The Curtiss XP-62 was a prototype single-engine interceptor aircraft, that was built at the request of the United States Army Air Forces, by the Curtiss-Wright Corporation. It first flew in 1943.

Relatively unusual objectives of the design, for its time, included superior high-altitude performance, which was to be assisted by a pressurized cockpit, heavier armament than contemporary USAAF fighter aircraft, in the form of four 20 mm autocannons, and higher speeds, at all altitudes, than other contemporary fighters. A key physical feature of the XP-62, in terms of the above objectives, was its relatively large and powerful engine, an 18-cylinder Wright R-3350 Duplex-Cyclone.

Design and development
The terms of the contract, in accordance with a proposal of 29 April 1941, called for the first flight within fifteen months of the award.

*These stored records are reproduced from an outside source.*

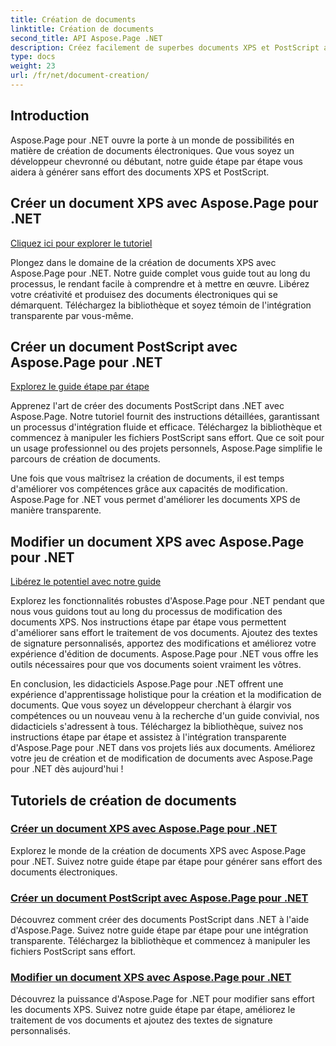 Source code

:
 ```yaml
---
title: Création de documents
linktitle: Création de documents
second_title: API Aspose.Page .NET
description: Créez facilement de superbes documents XPS et PostScript avec Aspose.Page pour .NET. Explorez les didacticiels de création et de modification de documents pour une intégration transparente.
type: docs
weight: 23
url: /fr/net/document-creation/
---
```

## Introduction

Aspose.Page pour .NET ouvre la porte à un monde de possibilités en matière de création de documents électroniques. Que vous soyez un développeur chevronné ou débutant, notre guide étape par étape vous aidera à générer sans effort des documents XPS et PostScript.

## Créer un document XPS avec Aspose.Page pour .NET
[Cliquez ici pour explorer le tutoriel](./create-xps-document/)

Plongez dans le domaine de la création de documents XPS avec Aspose.Page pour .NET. Notre guide complet vous guide tout au long du processus, le rendant facile à comprendre et à mettre en œuvre. Libérez votre créativité et produisez des documents électroniques qui se démarquent. Téléchargez la bibliothèque et soyez témoin de l'intégration transparente par vous-même.

## Créer un document PostScript avec Aspose.Page pour .NET
[Explorez le guide étape par étape](./create-postscript-document/)

Apprenez l'art de créer des documents PostScript dans .NET avec Aspose.Page. Notre tutoriel fournit des instructions détaillées, garantissant un processus d'intégration fluide et efficace. Téléchargez la bibliothèque et commencez à manipuler les fichiers PostScript sans effort. Que ce soit pour un usage professionnel ou des projets personnels, Aspose.Page simplifie le parcours de création de documents.

Une fois que vous maîtrisez la création de documents, il est temps d'améliorer vos compétences grâce aux capacités de modification. Aspose.Page for .NET vous permet d'améliorer les documents XPS de manière transparente.

## Modifier un document XPS avec Aspose.Page pour .NET
[Libérez le potentiel avec notre guide](./modify-xps-document/)

Explorez les fonctionnalités robustes d'Aspose.Page pour .NET pendant que nous vous guidons tout au long du processus de modification des documents XPS. Nos instructions étape par étape vous permettent d'améliorer sans effort le traitement de vos documents. Ajoutez des textes de signature personnalisés, apportez des modifications et améliorez votre expérience d'édition de documents. Aspose.Page pour .NET vous offre les outils nécessaires pour que vos documents soient vraiment les vôtres.

En conclusion, les didacticiels Aspose.Page pour .NET offrent une expérience d'apprentissage holistique pour la création et la modification de documents. Que vous soyez un développeur cherchant à élargir vos compétences ou un nouveau venu à la recherche d'un guide convivial, nos didacticiels s'adressent à tous. Téléchargez la bibliothèque, suivez nos instructions étape par étape et assistez à l'intégration transparente d'Aspose.Page pour .NET dans vos projets liés aux documents. Améliorez votre jeu de création et de modification de documents avec Aspose.Page pour .NET dès aujourd'hui !
## Tutoriels de création de documents
### [Créer un document XPS avec Aspose.Page pour .NET](./create-xps-document/)
Explorez le monde de la création de documents XPS avec Aspose.Page pour .NET. Suivez notre guide étape par étape pour générer sans effort des documents électroniques.
### [Créer un document PostScript avec Aspose.Page pour .NET](./create-postscript-document/)
Découvrez comment créer des documents PostScript dans .NET à l'aide d'Aspose.Page. Suivez notre guide étape par étape pour une intégration transparente. Téléchargez la bibliothèque et commencez à manipuler les fichiers PostScript sans effort.
### [Modifier un document XPS avec Aspose.Page pour .NET](./modify-xps-document/)
Découvrez la puissance d'Aspose.Page for .NET pour modifier sans effort les documents XPS. Suivez notre guide étape par étape, améliorez le traitement de vos documents et ajoutez des textes de signature personnalisés. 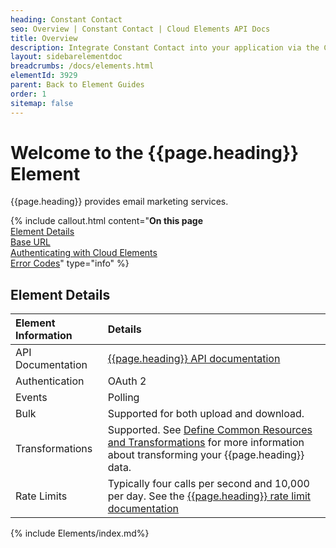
 ```yaml
---
heading: Constant Contact
seo: Overview | Constant Contact | Cloud Elements API Docs
title: Overview
description: Integrate Constant Contact into your application via the Cloud Elements APIs.
layout: sidebarelementdoc
breadcrumbs: /docs/elements.html
elementId: 3929
parent: Back to Element Guides
order: 1
sitemap: false
---
```


# Welcome to the {{page.heading}} Element

{{page.heading}} provides email marketing services.

{% include callout.html content="<strong>On this page</strong></br><a href=#element-details>Element Details</a></br><a href=#base-url>Base URL</a></br><a href=#authenticating-with-cloud-elements>Authenticating with Cloud Elements</a></br><a href=#error-codes>Error Codes</a>" type="info" %}

## Element Details

| Element Information | Details     |
| :------------- | :------------- |
| API Documentation | [{{page.heading}} API documentation](https://developer.constantcontact.com/docs/developer-guides/overview-of-api-endpoints.html) |
| Authentication | OAuth 2  |
| Events | Polling |
| Bulk | Supported for both upload and download. |
| Transformations | Supported. See [Define Common Resources and Transformations](https://docs.cloud-elements.com/home/common-object) for more information about transforming your {{page.heading}} data.|
| Rate Limits | Typically four calls per second and 10,000 per day. See the [{{page.heading}} rate limit documentation](https://developer.constantcontact.com/api-keys.html)|

{% include Elements/index.md%}
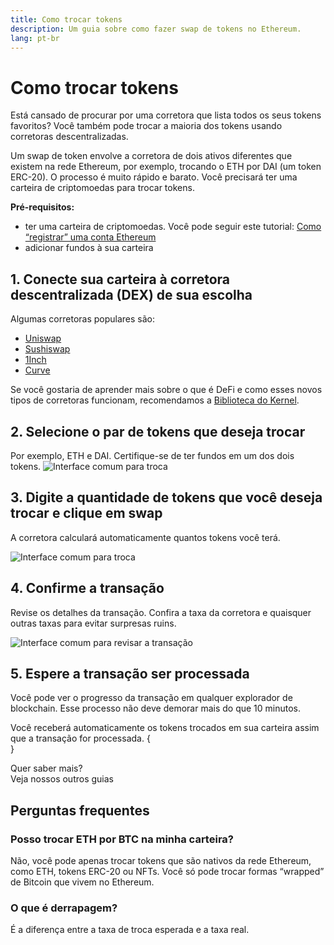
 ```yaml
---
title: Como trocar tokens
description: Um guia sobre como fazer swap de tokens no Ethereum.
lang: pt-br
---
```


# Como trocar tokens

Está cansado de procurar por uma corretora que lista todos os seus tokens favoritos? Você também pode trocar a maioria dos tokens usando corretoras descentralizadas.

Um swap de token envolve a corretora de dois ativos diferentes que existem na rede Ethereum, por exemplo, trocando o ETH por DAI (um token ERC-20). O processo é muito rápido e barato. Você precisará ter uma carteira de criptomoedas para trocar tokens.

**Pré-requisitos:**

- ter uma carteira de criptomoedas. Você pode seguir este tutorial: [Como “registrar” uma conta Ethereum](/guides/how-to-register-an-ethereum-account/)
- adicionar fundos à sua carteira

## 1. Conecte sua carteira à corretora descentralizada (DEX) de sua escolha

Algumas corretoras populares são:

- [Uniswap](https://app.uniswap.org/#/swap)
- [Sushiswap](https://www.sushi.com/swap)
- [1Inch](https://app.1inch.io/#/1/unified/swap/ETH/DAI)
- [Curve](https://curve.fi/#/ethereum/swap)

Se você gostaria de aprender mais sobre o que é DeFi e como esses novos tipos de corretoras funcionam, recomendamos a [Biblioteca do Kernel](https://library.kernel.community/Topic+-+DeFi/Topic+-+DeFi).

## 2. Selecione o par de tokens que deseja trocar

Por exemplo, ETH e DAI. Certifique-se de ter fundos em um dos dois tokens. ![Interface comum para troca](./swap1.png)

## 3. Digite a quantidade de tokens que você deseja trocar e clique em swap

A corretora calculará automaticamente quantos tokens você terá.

![Interface comum para troca](./swap2.png)

## 4. Confirme a transação

Revise os detalhes da transação. Confira a taxa da corretora e quaisquer outras taxas para evitar surpresas ruins.

![Interface comum para revisar a transação](./swap3.png)

## 5. Espere a transação ser processada

Você pode ver o progresso da transação em qualquer explorador de blockchain. Esse processo não deve demorar mais do que 10 minutos.

Você receberá automaticamente os tokens trocados em sua carteira assim que a transação for processada.
{
<br />
}

<InfoBanner shouldSpaceBetween emoji=":eyes:">
  <div>Quer saber mais?</div>
  <ButtonLink to="/guides/">
    Veja nossos outros guias
  </ButtonLink>
</InfoBanner>

## Perguntas frequentes

### Posso trocar ETH por BTC na minha carteira?

Não, você pode apenas trocar tokens que são nativos da rede Ethereum, como ETH, tokens ERC-20 ou NFTs. Você só pode trocar formas “wrapped” de Bitcoin que vivem no Ethereum.

### O que é derrapagem?

É a diferença entre a taxa de troca esperada e a taxa real.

The maximum level flight speed at 27,000 ft (8,230 m) had to be at least 468 mph (753 km/h).

The aircraft was to feature an air-conditioned, pressurized cockpit.

Proposed armament was either eight 20 mm (.79 in) cannons or twelve 0.50 in (12.7 mm) machine guns, mounted in the wings.

Two prototypes were ordered; the first designated XP-62 and the second designated XP-62A.

On 2 August 1941, the specifications were submitted for the XP-62 reducing the maximum speed to 448 mph (721 km/h) with eight 20 mm (.79 in) cannon armament and increasing the loaded weight by 1,537 lb (697 kg).

During a project review of 1 January 1942, the contract specification was again revised: the loaded weight would be reduced by eliminating four cannons and removing the propeller de-icing equipment.

On 25 May 1942 a contract for 100 P-62 fighters was awarded. However, on 27 July 1942, before production could begin, the contract for the P-62 was terminated (although not, apparently, the XP-62A). The reason given was the effect on deliveries of Curtiss-built P-47 Thunderbolts.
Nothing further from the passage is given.